Ideas of Projects for 2017

Some possible ideas for students looking for projects: ‘iniciação científica’.

Text Entailment

We propose a project to evaluate different techniques for text entailment using deep parsing. We were particularly interested in ‘deep’ linguistic processing of sentences. The goal is the combination of linguistic and statistical processing methods for getting at the meaning of texts and utterances. For the experiments, we propose the use of the SICK corpus and it was the corpus used in the SemEval 2014.

Some tools/ideas under consideration are:

  1. Universal DepLambda
  2. Sempre
  3. Enhanced Dependencies
  4. EasySRL
  5. AMR

Dependency Parser for Portuguese in FreeLing

Freeling is a developer-oriented library providing language analysis services. Freeling has already a good support for Portuguese in all its base modules (tokenizer, sentence splitter, POS tagger, WSD, etc.). We want to extend that support with a dependency parser for Portuguese. This project is about to understand how to train a parser in FreeLing and make it for Portuguese, evaluating the result.

For the training we can use the recently released UD_Portuguese data under the Universal Dependencies project.

SUO-KIF translator to TPTP

We have rewrote the translation from SUO-KIF logic language to TPTP language. In this project we want to expand the translation of high-order construction to TPTP/THF. In the sequence, we want to make the output readable to SNARK prover to explore its support to Procedural Attachments.

Ideally, the translator should be written in logic or functional programming style using: Prolog, Haskell or Common Lisp, etc.

CoNLL-U and Universal Dependencies toolset

The creation of an annotated corpus with dependencies is a hard task and very time-consuming.
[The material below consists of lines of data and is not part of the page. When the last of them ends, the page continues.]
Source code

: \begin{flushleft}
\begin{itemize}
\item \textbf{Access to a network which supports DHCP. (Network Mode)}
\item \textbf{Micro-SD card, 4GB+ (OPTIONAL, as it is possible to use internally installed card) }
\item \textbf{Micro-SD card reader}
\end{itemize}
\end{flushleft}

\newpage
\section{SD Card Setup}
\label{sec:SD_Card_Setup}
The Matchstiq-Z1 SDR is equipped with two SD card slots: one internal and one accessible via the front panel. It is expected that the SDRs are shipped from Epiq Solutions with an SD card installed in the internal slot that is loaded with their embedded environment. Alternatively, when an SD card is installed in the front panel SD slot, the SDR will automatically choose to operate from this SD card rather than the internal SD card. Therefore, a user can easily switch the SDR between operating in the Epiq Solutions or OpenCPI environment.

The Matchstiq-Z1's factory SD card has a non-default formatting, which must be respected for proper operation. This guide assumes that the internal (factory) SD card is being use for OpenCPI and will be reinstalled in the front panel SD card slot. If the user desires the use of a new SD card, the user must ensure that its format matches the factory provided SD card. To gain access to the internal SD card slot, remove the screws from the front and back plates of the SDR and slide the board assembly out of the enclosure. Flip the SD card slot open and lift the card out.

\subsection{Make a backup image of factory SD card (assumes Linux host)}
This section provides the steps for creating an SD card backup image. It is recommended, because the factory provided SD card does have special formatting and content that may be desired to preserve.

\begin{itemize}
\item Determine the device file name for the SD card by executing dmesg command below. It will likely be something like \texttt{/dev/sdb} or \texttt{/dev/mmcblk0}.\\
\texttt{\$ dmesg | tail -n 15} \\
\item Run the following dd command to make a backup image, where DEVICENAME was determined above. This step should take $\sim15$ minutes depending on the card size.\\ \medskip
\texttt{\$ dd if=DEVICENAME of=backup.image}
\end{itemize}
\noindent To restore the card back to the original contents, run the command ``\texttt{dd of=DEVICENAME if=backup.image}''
We are collaborating with the Universal Dependencies Project, with a Portuguese Corpus (UD_Portuguese). After release 2.0, we are now preparing for the next version expanding and solving errors in the current 2.0 corpus.
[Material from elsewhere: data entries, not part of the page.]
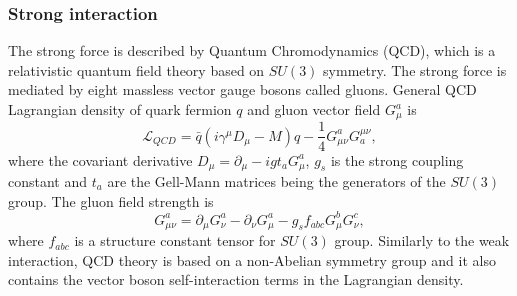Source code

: \subsubsection{Strong interaction}
\label{sec:QCD_SM}
The strong force is described by Quantum Chromodynamics (QCD), which is a relativistic quantum field theory based on $SU(3)$ symmetry.
The strong force is mediated by eight massless vector gauge bosons called gluons. 
General QCD Lagrangian density of quark fermion $q$ and gluon vector field $G^a_\mu$ is
\begin{equation}
	\mathcal{L}_{QCD}=\bar{q}(i\gamma^\mu D_\mu - M ) q - \frac{1}{4}G^a_{\mu\nu}G^{\mu\nu}_a,
    \label{formula:strongLagrangian_1}
\end{equation}
where the covariant derivative $D_\mu = \partial_\mu - i g t_a G^a_\mu$, $g_s$ is the strong coupling constant and $t_a$ are the Gell-Mann matrices being the generators of the $SU(3)$ group. The gluon field strength is
\begin{equation}
G^a_{\mu\nu}=\partial_\mu G^a_\nu - \partial_\nu G^a_\mu - g_s f_{abc}G_\mu^b G_\nu^c,
\end{equation}
where $f_{abc}$ is a structure constant tensor for $SU(3)$ group. 
Similarly to the weak interaction, QCD theory is based on a non-Abelian symmetry group and it also contains the vector boson self-interaction terms in the Lagrangian density.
In this project, we are interested in improving the necessary tools that we use:

  1. CL-CONLLU : a Common Lisp library for work with CoNLL-U files
  2. conllu-workbench : a set of opensource tools that we use for searching and editing the corpus.

In particular, the CL library needs better support for rules and functions for comparing different trees and help in the identification of common patterns of errors.
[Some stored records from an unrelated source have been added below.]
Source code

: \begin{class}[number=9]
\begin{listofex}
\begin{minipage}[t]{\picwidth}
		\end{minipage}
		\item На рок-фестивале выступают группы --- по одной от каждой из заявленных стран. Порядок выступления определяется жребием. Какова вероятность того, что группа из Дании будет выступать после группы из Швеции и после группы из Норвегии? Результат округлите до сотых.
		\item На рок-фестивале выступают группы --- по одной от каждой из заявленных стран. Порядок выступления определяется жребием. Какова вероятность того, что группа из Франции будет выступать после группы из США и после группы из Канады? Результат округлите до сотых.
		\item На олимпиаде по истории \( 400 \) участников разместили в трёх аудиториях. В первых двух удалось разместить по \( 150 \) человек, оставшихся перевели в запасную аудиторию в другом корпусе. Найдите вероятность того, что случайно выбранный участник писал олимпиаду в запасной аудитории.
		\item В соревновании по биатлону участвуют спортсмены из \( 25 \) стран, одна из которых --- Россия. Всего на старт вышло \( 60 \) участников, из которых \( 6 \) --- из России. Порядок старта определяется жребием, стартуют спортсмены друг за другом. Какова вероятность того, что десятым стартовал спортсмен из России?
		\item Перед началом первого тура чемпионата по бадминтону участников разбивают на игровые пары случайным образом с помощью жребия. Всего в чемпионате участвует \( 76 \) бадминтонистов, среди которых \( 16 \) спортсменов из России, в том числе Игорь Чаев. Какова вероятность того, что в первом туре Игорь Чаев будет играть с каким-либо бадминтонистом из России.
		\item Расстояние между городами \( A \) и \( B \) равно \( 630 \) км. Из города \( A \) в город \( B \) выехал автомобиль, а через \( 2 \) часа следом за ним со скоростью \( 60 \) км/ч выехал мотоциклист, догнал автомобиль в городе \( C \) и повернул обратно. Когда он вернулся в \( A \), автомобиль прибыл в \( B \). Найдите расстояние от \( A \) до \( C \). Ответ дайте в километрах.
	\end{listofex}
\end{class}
Improving the openWordnet-PT interface

The OpenWordnet-PT, abbreviated as OpenWN-PT or simply OWN-PT) is a open access wordnet for Portuguese, originally developed by Valeria de Paiva, Alexandre Rademaker and Gerard de Melo as a syntactic projection of Universal WordNet (UWN) of de Melo and Weikum. Like many other open wordnets we believe that lexical resources need to be open to be useful.

The OpenWN-PT is available in RDF/OWL, following and expanding, when necessary, the mappings from the original Princeton WordNet. Both the data and the RDF template settings (classes and properties) of the OpenWN-PT are freely available for download here. Besides being downloadable, the data can be retrieved via SPARQL in the endpoint and one can consult and compare it with other wordnets at the generic interface provided by the Open MultiLingual WordNet project.

This project is about helping our team in the improving of the web interface for our openWordnet-PT.

In particular, we need to: (1) simplify the architecture; (2) improve the interface for votes and suggestions; (3) improve navegation and data visualization.